Producer中计算消息partition的流程较为简单：

若record指定partition，则直接返回。
若自定义了partitioner则使用自定义规则的分区计算方式
若指定了key并未配置partitioner.ignore.keys，则使用murmur2算法得出partition
否则将partition设置为UNKNOWN_PARTITION，这会在org.apache.kafka.clients.producer.internals.RecordAccumulator#append方法中进行处理。

private int partition(ProducerRecord<K, V> record, byte[] serializedKey, byte[] serializedValue, Cluster cluster) {  
    if (record.partition() != null)  
        return record.partition();  
  
    if (partitioner != null) {  
        int customPartition = partitioner.partition(  
            record.topic(), record.key(), serializedKey, record.value(), serializedValue, cluster);  
        if (customPartition < 0) {  
            throw new IllegalArgumentException(String.format(  
                "The partitioner generated an invalid partition number: %d.
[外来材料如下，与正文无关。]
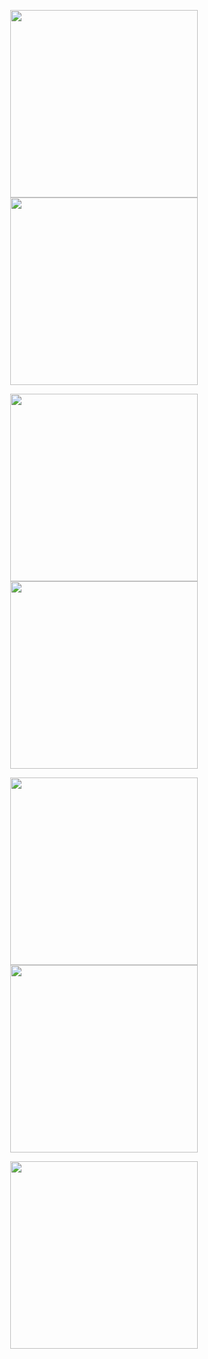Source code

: <p align="center">
  <img src="https://github.com/user-attachments/assets/54add84a-6ba3-454d-b6da-2c6505061f62" width="300">
  <img src="https://github.com/user-attachments/assets/dd7c0b8b-1645-476b-813f-5ab2f4e0f2ce" width="300">
</p>
<p align="center">
  <img src="https://github.com/user-attachments/assets/45d5a5da-f2ce-4bb6-abee-fc5df6160fcb" width="300">
    <img src="https://github.com/user-attachments/assets/dff0b923-f21a-4095-a506-eea90934dfff" width="300">
</p>
<p align="center">

<img src="https://github.com/user-attachments/assets/f414fa76-72fe-4345-8c01-397aca25cc31" width="300">
  <img src="https://github.com/user-attachments/assets/d2e7d563-6b83-41a3-acff-220b7beda7d2" width="300">
</p>
<p align="center">
  <img src="https://github.com/user-attachments/assets/4c9c74c6-a1de-418c-8d77-4bd238227a02" width="300">

</p>


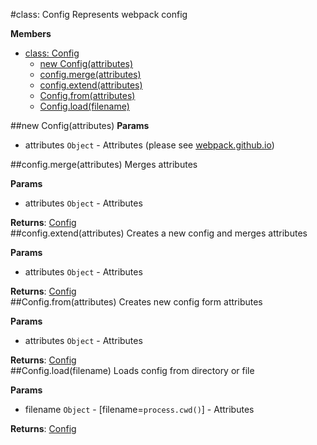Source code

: <a name="Config"></a>
#class: Config
Represents webpack config

**Members**

* [class: Config](#Config)
  * [new Config(attributes)](#new_Config)
  * [config.merge(attributes)](#Config#merge)
  * [config.extend(attributes)](#Config#extend)
  * [Config.from(attributes)](#Config.from)
  * [Config.load(filename)](#Config.load)

<a name="new_Config"></a>
##new Config(attributes)
**Params**

- attributes `Object` - Attributes (please see [webpack.github.io](http://webpack.github.io/docs/configuration.html))  

<a name="Config#merge"></a>
##config.merge(attributes)
Merges attributes

**Params**

- attributes `Object` - Attributes  

**Returns**: [Config](#Config)  
<a name="Config#extend"></a>
##config.extend(attributes)
Creates a new config and merges attributes

**Params**

- attributes `Object` - Attributes  

**Returns**: [Config](#Config)  
<a name="Config.from"></a>
##Config.from(attributes)
Creates new config form attributes

**Params**

- attributes `Object` - Attributes  

**Returns**: [Config](#Config)  
<a name="Config.load"></a>
##Config.load(filename)
Loads config from directory or file

**Params**

- filename `Object` - [filename=`process.cwd()`]  - Attributes  

**Returns**: [Config](#Config)  
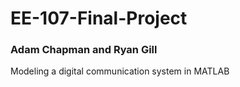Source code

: # EE-107-Final-Project
### Adam Chapman and Ryan Gill
Modeling a digital communication system in MATLAB
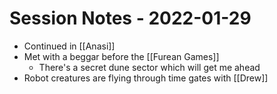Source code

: # Session Notes - 2022-01-29

* Continued in [[Anasi]]
* Met with a beggar before the [[Furean Games]]
  * There's a secret dune sector which will get me ahead
* Robot creatures are flying through time gates with [[Drew]]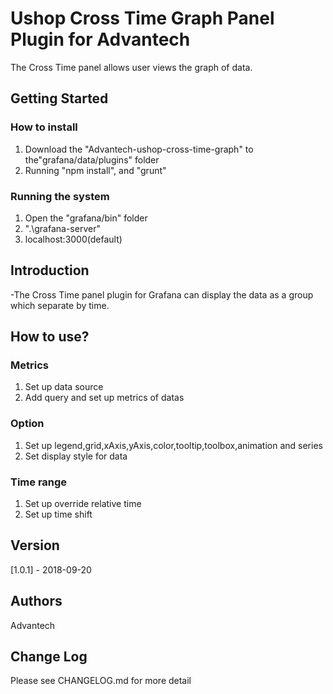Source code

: # Ushop Cross Time Graph Panel Plugin for Advantech

The Cross Time panel allows user views the graph of data.


## Getting Started
### How to install
1. Download the "Advantech-ushop-cross-time-graph" to the"grafana/data/plugins" folder
2. Running "npm install", and "grunt"

### Running the system
1. Open the "grafana/bin" folder
2. ".\grafana-server"
3. localhost:3000(default)

## Introduction
-The Cross Time panel plugin for Grafana can display the data as a group which separate by time.

## How to use?

### Metrics

1. Set up data source
2. Add query and set up metrics of datas


### Option

1. Set up legend,grid,xAxis,yAxis,color,tooltip,toolbox,animation and series
2. Set display style for data


### Time range

1. Set up override relative time
2. Set up time shift



## Version
[1.0.1] - 2018-09-20

## Authors
Advantech

## Change Log
Please see CHANGELOG.md for more detail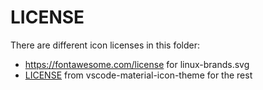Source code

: # LICENSE

There are different icon licenses in this folder:
- https://fontawesome.com/license for linux-brands.svg
- [LICENSE](./LICENSE) from vscode-material-icon-theme for the rest

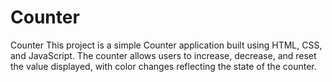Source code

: # Counter
Counter This project is a simple Counter application built using HTML, CSS, and JavaScript. The counter allows users to increase, decrease, and reset the value displayed, with color changes reflecting the state of the counter.

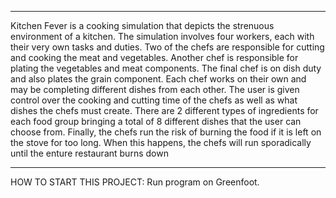 ------------------------------------------------------------------------
Kitchen Fever is a cooking simulation that depicts the strenuous environment of a kitchen. 
The simulation involves four workers, each with their very own tasks and duties. 
Two of the chefs are responsible for cutting and cooking the meat and vegetables.
Another chef is responsible for plating the vegetables and meat components. 
The final chef is on dish duty and also plates the grain component. 
Each chef works on their own and may be completing different dishes from each other.
The user is given control over the cooking and cutting time of the chefs as well as what dishes the chefs must create. 
There are 2 different types of ingredients for each food group bringing a total 
of 8 different dishes that the user can choose from. 
Finally, the chefs run the risk of burning the food if it is left on the stove for too long.
When this happens, the chefs will run sporadically until the enture restaurant burns down

------------------------------------------------------------------------

HOW TO START THIS PROJECT: Run program on Greenfoot.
Partition number should always be non-negative.", customPartition));  
        }  
        return customPartition;  
    }  
  
    if (serializedKey != null && !partitionerIgnoreKeys) {  
        // hash the keyBytes to choose a partition  
        return BuiltInPartitioner.partitionForKey(serializedKey, cluster.partitionsForTopic(record.topic()).size());  
    } else {  
        return RecordMetadata.UNKNOWN_PARTITION;  
    }  
}

Partitioner提供了以下三个接口：

int partition(String topic, Object key, byte[] keyBytes, Object value, byte[] valueBytes, Cluster cluster)：自定义分区计算方法。
void close()：用于partitioner关闭资源的方法。
void onNewBatch(String topic, Cluster cluster, int prevPartition)：从3.3.0开始废弃，用于通知partitioner新分区被创建，sticky分区方式可以改变新分区的黏性分区。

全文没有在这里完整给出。